EARTHQUAKE QUARTET #1
Quartet for Voice, Trombone, Cello, and Seismograms
Composer Andrew Michael
http://quake.usgs.gov/~michael/

Earthquake Quartet #1 is a concept piece that attempts to express two ideas about earthquakes. In its initial section, we hear a musical description of the earthquake cycle. In this cycle the motion of tectonic plates slowly builds up strain in the earth's crust and this strain is then suddenly released during earthquakes. The latter part of the piece is based on the idea that society and culture, including music, takes place with the earthquakes as an often-ignored backdrop. However, geologic processes are an intrinsic part of our existence and ignoring the slow cycle described in the initial section will have its consequences.

I composed this two-minute piece during November and December, 1999, following the devastating earthquakes in Turkey and Taiwan. It had its premiere at a lecture titled The Music of Earthquakes on December 16 at Moscone Hall in San Francisco as part of the annual Fall meeting of the American Geophysical Union. The musicians at the premiere were: soprano and USGS Geophysicist Stephanie Ross, cellist and Stanford University Geophysics Graduate Student David Schaff, and myself, USGS Geophysicist Andrew Michael, on trombone. The seismograms are audible because we have sped them up 80- to 100-fold so that the frequencies are now in our hearing range.

The unusual mix of instrumentation is based on the birth of this work, which is an outgrowth of The Music of Earthquakes lecture that I have been giving since 1997. This lecture mixes performance and lecture, music and science, acoustic instruments and computer-generated sounds. A musician controls the source of the sound and the path it travels through their instrument in order to make sound waves that we hear as music. An earthquake is the source of waves that travel along a path through the earth until reaching us as shaking.

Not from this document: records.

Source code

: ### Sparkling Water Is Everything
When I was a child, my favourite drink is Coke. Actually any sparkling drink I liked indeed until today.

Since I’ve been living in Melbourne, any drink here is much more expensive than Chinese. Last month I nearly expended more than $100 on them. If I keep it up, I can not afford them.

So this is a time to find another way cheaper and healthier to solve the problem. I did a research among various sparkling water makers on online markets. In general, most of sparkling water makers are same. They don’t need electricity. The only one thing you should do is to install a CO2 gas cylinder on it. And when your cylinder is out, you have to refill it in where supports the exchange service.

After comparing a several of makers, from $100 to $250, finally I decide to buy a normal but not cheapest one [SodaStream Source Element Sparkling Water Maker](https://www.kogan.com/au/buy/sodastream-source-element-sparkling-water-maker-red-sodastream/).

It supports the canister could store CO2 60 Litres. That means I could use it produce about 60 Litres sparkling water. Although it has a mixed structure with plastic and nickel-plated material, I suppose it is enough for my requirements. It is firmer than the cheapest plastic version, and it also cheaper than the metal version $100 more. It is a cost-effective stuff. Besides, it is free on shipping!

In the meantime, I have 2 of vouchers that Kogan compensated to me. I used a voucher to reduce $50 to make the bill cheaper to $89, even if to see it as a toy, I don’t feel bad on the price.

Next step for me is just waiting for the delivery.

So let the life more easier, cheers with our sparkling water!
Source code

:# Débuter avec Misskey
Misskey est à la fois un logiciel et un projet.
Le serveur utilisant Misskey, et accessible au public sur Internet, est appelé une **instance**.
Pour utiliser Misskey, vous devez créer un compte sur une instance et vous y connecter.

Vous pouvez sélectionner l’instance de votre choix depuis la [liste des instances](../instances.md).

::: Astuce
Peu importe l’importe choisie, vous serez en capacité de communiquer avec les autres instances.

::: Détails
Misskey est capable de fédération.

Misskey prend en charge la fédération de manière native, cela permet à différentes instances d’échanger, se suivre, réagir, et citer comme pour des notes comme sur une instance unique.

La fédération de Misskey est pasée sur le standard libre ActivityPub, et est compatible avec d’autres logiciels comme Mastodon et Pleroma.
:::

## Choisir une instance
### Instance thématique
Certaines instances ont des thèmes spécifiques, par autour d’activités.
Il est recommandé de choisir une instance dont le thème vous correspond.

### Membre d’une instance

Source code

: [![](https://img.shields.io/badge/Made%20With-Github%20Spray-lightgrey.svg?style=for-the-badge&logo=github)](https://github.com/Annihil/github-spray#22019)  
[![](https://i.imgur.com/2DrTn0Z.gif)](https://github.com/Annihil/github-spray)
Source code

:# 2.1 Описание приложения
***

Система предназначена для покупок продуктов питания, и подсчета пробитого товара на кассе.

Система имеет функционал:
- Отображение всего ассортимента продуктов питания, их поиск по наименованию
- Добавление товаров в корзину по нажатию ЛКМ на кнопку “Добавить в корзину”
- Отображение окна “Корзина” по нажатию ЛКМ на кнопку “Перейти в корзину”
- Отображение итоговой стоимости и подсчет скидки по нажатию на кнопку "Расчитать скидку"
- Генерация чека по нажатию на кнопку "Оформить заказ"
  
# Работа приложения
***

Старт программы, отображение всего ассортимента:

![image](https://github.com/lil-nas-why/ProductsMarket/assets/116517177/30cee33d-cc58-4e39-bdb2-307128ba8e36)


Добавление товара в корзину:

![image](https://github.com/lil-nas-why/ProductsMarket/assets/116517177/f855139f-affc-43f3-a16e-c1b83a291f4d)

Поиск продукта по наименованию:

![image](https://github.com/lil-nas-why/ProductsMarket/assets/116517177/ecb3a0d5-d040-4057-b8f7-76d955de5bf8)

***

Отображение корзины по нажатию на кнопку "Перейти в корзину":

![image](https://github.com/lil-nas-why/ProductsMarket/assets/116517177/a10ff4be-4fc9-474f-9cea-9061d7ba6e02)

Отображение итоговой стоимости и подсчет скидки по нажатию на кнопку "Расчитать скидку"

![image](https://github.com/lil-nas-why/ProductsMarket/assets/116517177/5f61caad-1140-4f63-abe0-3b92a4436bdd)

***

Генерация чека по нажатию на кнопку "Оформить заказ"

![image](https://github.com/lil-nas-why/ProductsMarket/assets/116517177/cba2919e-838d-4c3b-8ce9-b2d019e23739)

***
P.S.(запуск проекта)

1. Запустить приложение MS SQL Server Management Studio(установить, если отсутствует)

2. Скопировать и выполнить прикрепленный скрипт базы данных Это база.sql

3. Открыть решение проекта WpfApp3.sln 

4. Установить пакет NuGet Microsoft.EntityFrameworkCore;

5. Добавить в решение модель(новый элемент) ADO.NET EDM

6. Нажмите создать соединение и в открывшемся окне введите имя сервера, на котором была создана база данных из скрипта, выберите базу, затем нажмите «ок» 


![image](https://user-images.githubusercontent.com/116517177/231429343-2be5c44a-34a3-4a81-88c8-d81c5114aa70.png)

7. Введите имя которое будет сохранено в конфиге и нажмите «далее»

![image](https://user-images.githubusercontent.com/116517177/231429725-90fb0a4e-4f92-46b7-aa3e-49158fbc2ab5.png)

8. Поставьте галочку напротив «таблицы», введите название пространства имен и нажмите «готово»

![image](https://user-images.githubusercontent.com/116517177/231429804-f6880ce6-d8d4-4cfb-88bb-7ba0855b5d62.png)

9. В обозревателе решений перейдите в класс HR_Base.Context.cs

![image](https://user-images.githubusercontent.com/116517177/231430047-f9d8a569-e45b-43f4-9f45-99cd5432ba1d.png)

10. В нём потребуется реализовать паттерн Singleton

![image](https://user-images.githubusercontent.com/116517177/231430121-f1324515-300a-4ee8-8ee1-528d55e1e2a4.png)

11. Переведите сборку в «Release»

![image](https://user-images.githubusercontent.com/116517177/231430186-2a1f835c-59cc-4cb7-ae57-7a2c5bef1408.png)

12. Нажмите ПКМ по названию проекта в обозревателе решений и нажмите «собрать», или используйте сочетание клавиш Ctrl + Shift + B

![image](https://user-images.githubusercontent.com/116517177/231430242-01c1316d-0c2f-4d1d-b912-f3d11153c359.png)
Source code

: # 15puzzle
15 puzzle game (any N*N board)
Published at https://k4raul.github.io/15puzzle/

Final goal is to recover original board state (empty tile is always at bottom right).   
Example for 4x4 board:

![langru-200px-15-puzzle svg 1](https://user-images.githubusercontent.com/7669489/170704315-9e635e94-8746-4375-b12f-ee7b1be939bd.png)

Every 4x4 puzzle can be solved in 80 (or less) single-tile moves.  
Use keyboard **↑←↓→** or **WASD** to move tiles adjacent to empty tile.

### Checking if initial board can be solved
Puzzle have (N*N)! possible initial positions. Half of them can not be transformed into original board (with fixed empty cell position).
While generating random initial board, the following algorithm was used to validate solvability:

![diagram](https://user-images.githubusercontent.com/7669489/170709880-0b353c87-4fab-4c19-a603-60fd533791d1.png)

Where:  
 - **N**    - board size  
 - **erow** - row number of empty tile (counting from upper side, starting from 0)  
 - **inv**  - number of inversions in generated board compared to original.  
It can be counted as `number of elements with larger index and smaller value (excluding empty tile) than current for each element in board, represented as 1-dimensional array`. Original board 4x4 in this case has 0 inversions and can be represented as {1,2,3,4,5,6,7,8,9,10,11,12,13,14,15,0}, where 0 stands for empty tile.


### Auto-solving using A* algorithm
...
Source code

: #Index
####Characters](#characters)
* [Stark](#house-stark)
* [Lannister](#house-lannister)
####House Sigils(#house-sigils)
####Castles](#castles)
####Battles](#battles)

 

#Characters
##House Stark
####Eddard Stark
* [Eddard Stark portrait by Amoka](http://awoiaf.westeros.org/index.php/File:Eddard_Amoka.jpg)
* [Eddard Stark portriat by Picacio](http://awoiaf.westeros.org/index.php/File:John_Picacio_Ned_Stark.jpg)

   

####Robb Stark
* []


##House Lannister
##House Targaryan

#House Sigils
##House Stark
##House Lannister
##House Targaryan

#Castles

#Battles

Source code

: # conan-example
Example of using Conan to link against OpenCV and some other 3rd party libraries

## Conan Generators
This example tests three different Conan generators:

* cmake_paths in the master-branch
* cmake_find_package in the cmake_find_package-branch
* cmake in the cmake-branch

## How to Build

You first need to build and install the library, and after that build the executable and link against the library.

It is almost as if the earth is a musician and people, including seismologists, are the audience who must try to understand what the music means. By listening to both music and the audio playbacks of the earth shaking, we explore this analogy and find new ways to learn about the earth, earthquakes, musical instruments and music. Several times, members of the audience pointed out that I was using music to help explain scientific principles but had not included the seismic sounds in any of the music. The quartet closes this loop and has allowed me to use our scientific data, as a musician, in order to express my feelings, as a seismologist, about the relationship of society to earthquakes.

The earthquakes are the 1992 magnitude 7.3 Landers earthquake in southern California as recorded at Parkfield, California This is the large rumble heard near the beginning. The repetitive four beat pattern is made up of two earthquakes both of which occurred at Parkfield. On beats 1 and 3 you hear a magnitude 2 earthquake recorded on two stations only a couple of kilometres away. On beats 2 and 4 you hear a magnitude 5.1 event recorded about 10 kilometres away and 120 kilometres away near Hollister, California. Here, the fourth beat is the slower moving S wave while the pickup to the fourth beat is the faster moving P wave. Listeners, especially cellists and/or trombonists, may recognize that one theme from the second section is a rhythmically distorted quote from the Allemande of Bach's second suite for solo Cello which is then further inverted and modified.

Some Playing Instructions
In the opening section the musicians are instructed to stop playing when large earthquakes occur. Once the earthquakes become rhythmic, the musicians are to take the rhythmic character from the quakes and the challenge is to maintain the inflexible tempo set by the audio track rather than the usual ebb and flow that is possible when playing with other musicians. At the end, the musicians are told once again to stop when the large earthquake occurs but their parts do not actually show them when this happens. It is supposed to be a surprise.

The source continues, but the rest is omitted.